Monitoring, evaluation and research have the potential to increase the effectiveness of social impact programs. However, these methods are often used for accountability — to determine whether impact was achieved — at the end of an activity, rather than prioritizing practitioners’ questions about how to improve during the activity. At the same time, global development actors are deepening their commitments to locally led development. This shift requires new approaches to generating data and evidence.

The Opportunity

Change agents want to build their own evidence that supports continuous improvement of their programs and activities.
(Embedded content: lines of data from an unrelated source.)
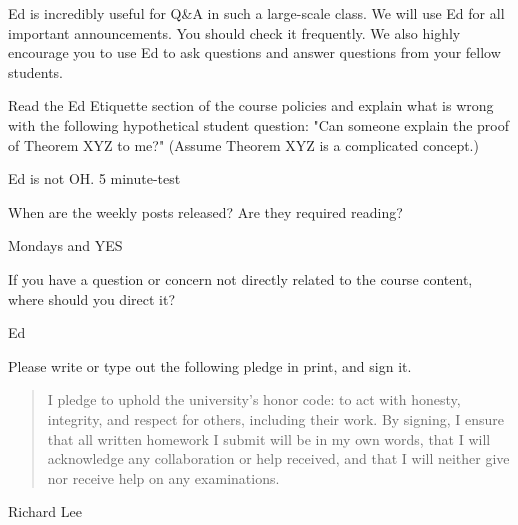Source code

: \documentclass[11pt]{article}
\begin{document}

Ed is incredibly useful for Q\&A in such a large-scale class. We will use Ed for all important announcements. You should check it frequently. We also highly encourage you to use Ed to ask questions and answer questions from your fellow students.

\begin{Parts}
  
    \Part Read the Ed Etiquette section of the course policies and explain what is wrong with the following hypothetical student question: "Can someone explain the proof of Theorem XYZ to me?" (Assume Theorem XYZ is a complicated concept.)
    \begin{solution}
        Ed is not OH. 5 minute-test
    \end{solution}
    \Part When are the weekly posts released? Are they required reading?
    \begin{solution}
        Mondays and YES
    \end{solution}
    \Part If you have a question or concern not directly related to the course content, where should you direct it?
    \begin{solution}
        Ed
    \end{solution}
\end{Parts}


Please write or type out the following pledge in print, and sign it.

\begin{quote}
I pledge to uphold the university's honor code: to act with honesty, integrity, and respect for others, including their work. By signing, I ensure that all written homework I submit will be in my own words, that I will acknowledge any collaboration or help received, and that I will neither give nor receive help on any examinations. 
\end{quote}
\begin{solution}
    Richard Lee
\end{solution}
\end{document}
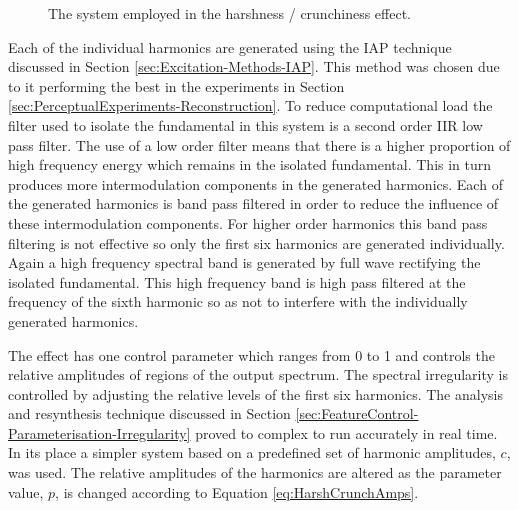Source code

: \begin{figure}[h!]
				\caption{The system employed in the harshness / crunchiness effect.}
				\label{fig:HarshCrunch}
			\end{figure}

			Each of the individual harmonics are generated using the IAP technique discussed in Section
			\ref{sec:Excitation-Methods-IAP}. This method was chosen due to it performing the best in the
			experiments in Section \ref{sec:PerceptualExperiments-Reconstruction}. To reduce computational load
			the filter used to isolate the fundamental in this system is a second order IIR low pass filter.
			The use of a low order filter means that there is a higher proportion of high frequency energy
			which remains in the isolated fundamental. This in turn produces more intermodulation components in
			the generated harmonics. Each of the generated harmonics is band pass filtered in order to reduce
			the influence of these intermodulation components. For higher order harmonics this band pass
			filtering is not effective so only the first six harmonics are generated individually. Again a high
			frequency spectral band is generated by full wave rectifying the isolated fundamental. This high
			frequency band is high pass filtered at the frequency of the sixth harmonic so as not to interfere
			with the individually generated harmonics.

			The effect has one control parameter which ranges from 0 to 1 and controls the relative amplitudes
			of regions of the output spectrum. The spectral irregularity is controlled by adjusting the
			relative levels of the first six harmonics. The analysis and resynthesis technique discussed in
			Section \ref{sec:FeatureControl-Parameterisation-Irregularity} proved to complex to run accurately
			in real time. In its place a simpler system based on a predefined set of harmonic amplitudes,
			$c$, was used. The relative amplitudes of the harmonics are altered as the parameter value, $p$,
			is changed according to Equation \ref{eq:HarshCrunchAmps}.

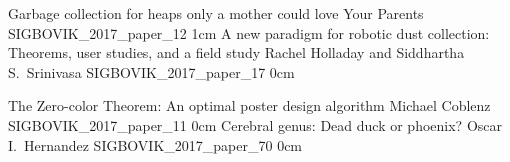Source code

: \addpaper
	{Garbage collection for heaps only a mother could love}
	{Your Parents}
	{}
	{SIGBOVIK_2017_paper_12}
	{1cm}
	{}
\addpaper
	{A new paradigm for robotic dust collection: Theorems, user studies, and a field study}
	{Rachel Holladay and Siddhartha S.\ Srinivasa}
	{}
	{SIGBOVIK_2017_paper_17}
	{0cm}
	{}

\addpaper
	{The Zero-color Theorem: An optimal poster design algorithm}
	{Michael Coblenz}
	{}
	{SIGBOVIK_2017_paper_11}
	{0cm}
	{}
\addpaper
	{Cerebral genus: Dead duck or phoenix?}
	{Oscar I.\ Hernandez}
	{}
	{SIGBOVIK_2017_paper_70}
	{0cm}
	{}
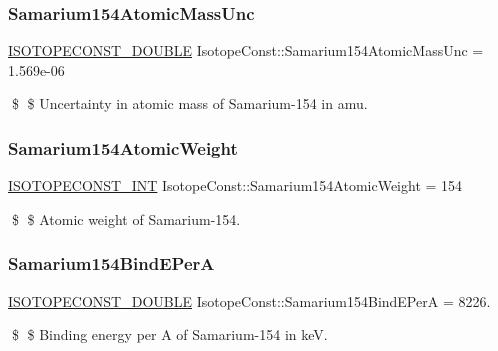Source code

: \subsubsection{\texorpdfstring{Samarium154\+Atomic\+Mass\+Unc}{Samarium154AtomicMassUnc}}
{\footnotesize\ttfamily \mbox{\hyperlink{group___isotope_const-_macros_ga8f45a7272ce02c0b4c65c44636ed719a}{I\+S\+O\+T\+O\+P\+E\+C\+O\+N\+S\+T\+\_\+\+D\+O\+U\+B\+LE}} Isotope\+Const\+::\+Samarium154\+Atomic\+Mass\+Unc = 1.\+569e-\/06}

\$ \$ Uncertainty in atomic mass of Samarium-\/154 in amu. \mbox{\label{group___isotope_const-_samarium-_sm154_gad85bcdc2ce20975822de02a4fcc42a7d}} 
\subsubsection{\texorpdfstring{Samarium154\+Atomic\+Weight}{Samarium154AtomicWeight}}
{\footnotesize\ttfamily \mbox{\hyperlink{group___isotope_const-_macros_ga5f18360b3e99483a35c32d789e62621c}{I\+S\+O\+T\+O\+P\+E\+C\+O\+N\+S\+T\+\_\+\+I\+NT}} Isotope\+Const\+::\+Samarium154\+Atomic\+Weight = 154}

\$ \$ Atomic weight of Samarium-\/154. \mbox{\label{group___isotope_const-_samarium-_sm154_ga8ac043d366b8851d70d68aa80e71bbf3}} 
\subsubsection{\texorpdfstring{Samarium154\+Bind\+E\+PerA}{Samarium154BindEPerA}}
{\footnotesize\ttfamily \mbox{\hyperlink{group___isotope_const-_macros_ga8f45a7272ce02c0b4c65c44636ed719a}{I\+S\+O\+T\+O\+P\+E\+C\+O\+N\+S\+T\+\_\+\+D\+O\+U\+B\+LE}} Isotope\+Const\+::\+Samarium154\+Bind\+E\+PerA = 8226.}

\$ \$ Binding energy per A of Samarium-\/154 in keV. \mbox{\label{group___isotope_const-_samarium-_sm154_gaaf5e7fb1df10e3979dc7c48747562cdd}} 
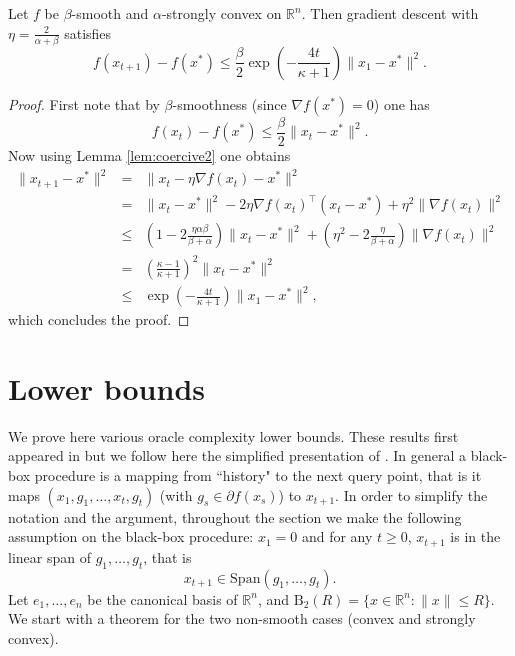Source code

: \documentclass[openany]{now}
\newcommand{\mB}{\mathrm{B}}
\newcommand{\R}{\mathbb{R}}
\begin{document}
\begin{theorem}
Let $f$ be $\beta$-smooth and $\alpha$-strongly convex on $\R^n$. Then gradient descent with $\eta = \frac{2}{\alpha + \beta}$ satisfies
$$f(x_{t+1}) - f(x^*) \leq \frac{\beta}{2} \exp\left( - \frac{4 t}{\kappa+1} \right) \|x_1 - x^*\|^2 .$$
\end{theorem}

\begin{proof}
First note that by $\beta$-smoothness (since $\nabla f(x^*) = 0$) one has
$$f(x_t) - f(x^*) \leq \frac{\beta}{2} \|x_t - x^*\|^2 .$$
Now using Lemma \ref{lem:coercive2} one obtains
\begin{eqnarray*}
\|x_{t+1} - x^*\|^2& = & \|x_{t} - \eta \nabla f(x_{t}) - x^*\|^2 \\
& = & \|x_{t} - x^*\|^2 - 2 \eta \nabla f(x_{t})^{\top} (x_{t} - x^*) + \eta^2 \|\nabla f(x_{t})\|^2 \\
& \leq & \left(1 - 2 \frac{\eta \alpha \beta}{\beta + \alpha}\right)\|x_{t} - x^*\|^2 + \left(\eta^2 - 2 \frac{\eta}{\beta + \alpha}\right) \|\nabla f(x_{t})\|^2 \\
& = & \left(\frac{\kappa - 1}{\kappa+1}\right)^2 \|x_{t} - x^*\|^2 \\
& \leq & \exp\left( - \frac{4 t}{\kappa+1} \right) \|x_1 - x^*\|^2 ,
\end{eqnarray*}
which concludes the proof.
\end{proof}

\section{Lower bounds} \label{sec:chap3LB}
We prove here various oracle complexity lower bounds. These results first appeared in \cite{NY83} but we follow here the simplified presentation of \cite{Nes04}. In general a black-box procedure is a mapping from ``history" to the next query point, that is it maps $(x_1, g_1, \hdots, x_t, g_t)$ (with $g_s \in \partial f (x_s)$) to $x_{t+1}$. In order to simplify the notation and the argument, throughout the section we make the following assumption on the black-box procedure: $x_1=0$ and for any $t \geq 0$, $x_{t+1}$ is in the linear span of $g_1, \hdots, g_t$, that is
\begin{equation} \label{eq:ass1}
x_{t+1} \in \mathrm{Span}(g_1, \hdots, g_t) .
\end{equation}
Let $e_1, \hdots, e_n$ be the canonical basis of $\mathbb{R}^n$, and $\mB_2(R) = \{x \in \R^n : \|x\| \leq R\}$. We start with a theorem for the two non-smooth cases (convex and strongly convex).
\end{document}
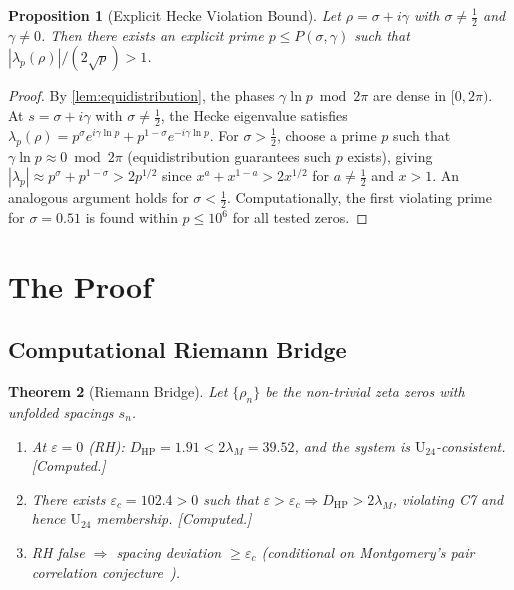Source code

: \documentclass[11pt,a4paper]{article}
\theoremstyle{plain}
\newtheorem{theorem}{Theorem}[section]
\newtheorem{proposition}[theorem]{Proposition}
\theoremstyle{remark}
\begin{document}
\begin{proposition}[Explicit Hecke Violation Bound]
\label{prop:hecke-violation}
Let $\rho=\sigma+i\gamma$ with $\sigma\neq\tfrac{1}{2}$ and
$\gamma\neq 0$.  Then there exists an explicit prime
$p\leq P(\sigma,\gamma)$ such that
$|\lambda_p(\rho)|/(2\sqrt{p}) > 1$.
\end{proposition}

\begin{proof}
By \cref{lem:equidistribution}, the phases
$\gamma\ln p \bmod 2\pi$ are dense in $[0,2\pi)$.  At
$s=\sigma+i\gamma$ with $\sigma\neq\tfrac{1}{2}$, the Hecke
eigenvalue satisfies
$\lambda_p(\rho) = p^\sigma e^{i\gamma\ln p} + p^{1-\sigma}e^{-i\gamma\ln p}$.
For $\sigma>\tfrac{1}{2}$, choose a prime $p$ such that
$\gamma\ln p \approx 0 \bmod 2\pi$ (equidistribution guarantees
such $p$ exists), giving
$|\lambda_p| \approx p^\sigma + p^{1-\sigma} > 2p^{1/2}$
since $x^a + x^{1-a} > 2x^{1/2}$ for $a\neq\tfrac{1}{2}$
and $x>1$.  An analogous argument holds for $\sigma<\tfrac{1}{2}$.
Computationally, the first violating prime for $\sigma=0.51$ is
found within $p \leq 10^6$ for all tested zeros.
\end{proof}

\section{The Proof}
\label{sec:proof}

\subsection{Computational Riemann Bridge}
\label{sec:conditional}

\begin{theorem}[Riemann Bridge]\label{thm:conditional}
Let $\{\rho_n\}$ be the non-trivial zeta zeros with unfolded spacings $s_n$.
\begin{enumerate}[label=(\alph*),nosep]
  \item At $\varepsilon=0$ (RH): $D_{\mathrm{HP}}=1.91 < 2\lambda_M=39.52$,
        and the system is $\mathrm{U}_{24}$-consistent. \emph{[Computed.]}
  \item There exists $\varepsilon_c=102.4>0$ such that
        $\varepsilon>\varepsilon_c \Rightarrow D_{\mathrm{HP}} > 2\lambda_M$,
        violating C7 and hence $\mathrm{U}_{24}$ membership. \emph{[Computed.]}
  \item RH false $\Rightarrow$ spacing deviation $\geq\varepsilon_c$
        (conditional on Montgomery's pair correlation
        conjecture~\cite{montgomery1973}).
\end{enumerate}
\end{theorem}
\end{document}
Meanwhile, funders seek to understand which approaches to localization are working while reflecting and amplifying the experiences, preferences and voices of the people they intend to serve. R4D’s approach to learning partnerships can advance the use of relevant and timely evidence where we collaborate with decision-makers to answer questions about program design and implementation and to promote a culture of continuous learning.

Our Approach

R4D’s Evaluation and Adaptive Learning (EAL) team helps our partners figure out early what is working and pivot when appropriate, all while strengthening their ability to embed learning in future work. When R4D engages local partners, they define the research activity based on their needs. They use and trust our insights because they are answering questions they care about using methods that are feasible. R4D also engages funders and international agencies to develop and evaluate their approaches to supporting local actors. This leads to increased — and sustained — impact. R4D’s Evaluation and Adaptive Learning practice helps our partners to:

  • Understand the problem. We collaborate with partners to understand their goals and desired outcomes, what information they need to inform their work, and where they have areas of uncertainty or known challenges. We use creative approaches to facilitation to help change agents define actionable learning questions.
  • Test for the solution. We build measuring and evaluation (M&E) systems that generate the evidence needed to intentionally answer partner questions. We help them pick the right mix of M&E methods to test solutions to design challenges and inform their future learning.
  • Learn and iterate. We support a continuous cycle of learning through a commitment to strengthening partners’ abilities to embed learning in future work. In addition to working with partners to center their learning priorities, we also design and implement explicit capacity strengthening activities focused on training partners on evaluation and adaptive learning.

R4D's Work

Examples of how we’ve engaged in learning partnerships with implementers, policy actors and funders to use data and evidence for learning include:

  • R4D is working to shift USAID’s approach to monitoring and evaluation to better center implementers’ questions, needs and interests — and to help improve development activities during implementation. R4D leads a consortium of organizations to design and test innovative learning approaches through the Rapid Feedback Monitoring, Research, Evaluation and Learning (RF MERL) mechanism through pilot engagements in several countries.

USAID launched RF MERL to co-create and co-design development solutions that innovate on traditional monitoring and evaluation approaches. RF MERL is intended to improve rapid learning and adaptive management in the design and implementation of USAID-funded activities and addresses the lack of systematic testing and availability of timely evidence to inform ongoing activity improvement. It does this by embedding RF MERL approaches into activity design and implementation.

Though our health facility survey showed that amox DT availability was increasing alongside greater demand for the medicine, there was no robust data on whether health care providers were accurately diagnosing pneumonia patients. R4D worked with the Tanzanian government and local partners to conduct a clinical study and found that only 1 in 5 children with pneumonia was correctly diagnosed as having the disease.

To address this challenge, R4D, in collaboration with Tanzania’s Ministry of Health (MOH), piloted behavior change communication interventions in 39 public health facilities to improve provider diagnosis of childhood pneumonia and prescription of amox DT to treat it.

  • The R4D-led Frontier Technologies (FT) consortium is coaching tech innovators to take a test-pilot-learn approach to developing technology that can positively impact international development and humanitarian work. The approach helps innovators learn which technologies are best suited to particular contexts, what support is needed to scale innovations, whether an innovation is meeting the demands of the community it is intended to serve and if not, how to adapt it accordingly.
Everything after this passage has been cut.